Data extract.
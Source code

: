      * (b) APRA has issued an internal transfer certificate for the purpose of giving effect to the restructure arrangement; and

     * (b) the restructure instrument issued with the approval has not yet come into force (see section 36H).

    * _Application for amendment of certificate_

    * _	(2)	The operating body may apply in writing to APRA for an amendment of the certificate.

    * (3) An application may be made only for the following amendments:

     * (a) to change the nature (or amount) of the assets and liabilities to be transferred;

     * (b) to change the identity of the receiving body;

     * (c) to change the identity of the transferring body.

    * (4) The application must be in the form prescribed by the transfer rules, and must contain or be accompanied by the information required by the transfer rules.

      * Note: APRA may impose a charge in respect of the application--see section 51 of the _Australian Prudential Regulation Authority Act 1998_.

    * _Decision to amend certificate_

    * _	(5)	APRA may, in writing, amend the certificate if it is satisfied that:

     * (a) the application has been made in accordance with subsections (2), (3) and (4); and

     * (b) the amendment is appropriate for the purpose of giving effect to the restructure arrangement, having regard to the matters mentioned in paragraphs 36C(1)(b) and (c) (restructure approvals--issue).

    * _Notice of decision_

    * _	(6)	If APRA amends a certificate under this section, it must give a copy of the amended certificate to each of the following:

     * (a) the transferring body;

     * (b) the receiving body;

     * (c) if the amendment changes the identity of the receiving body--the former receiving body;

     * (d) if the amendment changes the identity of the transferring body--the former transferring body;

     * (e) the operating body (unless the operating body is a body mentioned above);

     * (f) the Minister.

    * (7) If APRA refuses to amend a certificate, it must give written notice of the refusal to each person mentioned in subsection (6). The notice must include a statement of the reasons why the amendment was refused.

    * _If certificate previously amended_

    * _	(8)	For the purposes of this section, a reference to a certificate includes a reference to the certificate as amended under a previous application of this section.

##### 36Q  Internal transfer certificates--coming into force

Work order. Return, word for word, the lines of the data above from the line with "the transferring body." through the line with "(f) the Minister.", inclusive.

Answer space.
     * (c) to change the identity of the transferring body.

    * (4) The application must be in the form prescribed by the transfer rules, and must contain or be accompanied by the information required by the transfer rules.

      * Note: APRA may impose a charge in respect of the application--see section 51 of the _Australian Prudential Regulation Authority Act 1998_.

    * _Decision to amend certificate_

    * _	(5)	APRA may, in writing, amend the certificate if it is satisfied that:

     * (a) the application has been made in accordance with subsections (2), (3) and (4); and

     * (b) the amendment is appropriate for the purpose of giving effect to the restructure arrangement, having regard to the matters mentioned in paragraphs 36C(1)(b) and (c) (restructure approvals--issue).

    * _Notice of decision_

    * _	(6)	If APRA amends a certificate under this section, it must give a copy of the amended certificate to each of the following:

     * (a) the transferring body;

     * (b) the receiving body;

     * (c) if the amendment changes the identity of the receiving body--the former receiving body;

     * (d) if the amendment changes the identity of the transferring body--the former transferring body;

     * (e) the operating body (unless the operating body is a body mentioned above);

     * (f) the Minister.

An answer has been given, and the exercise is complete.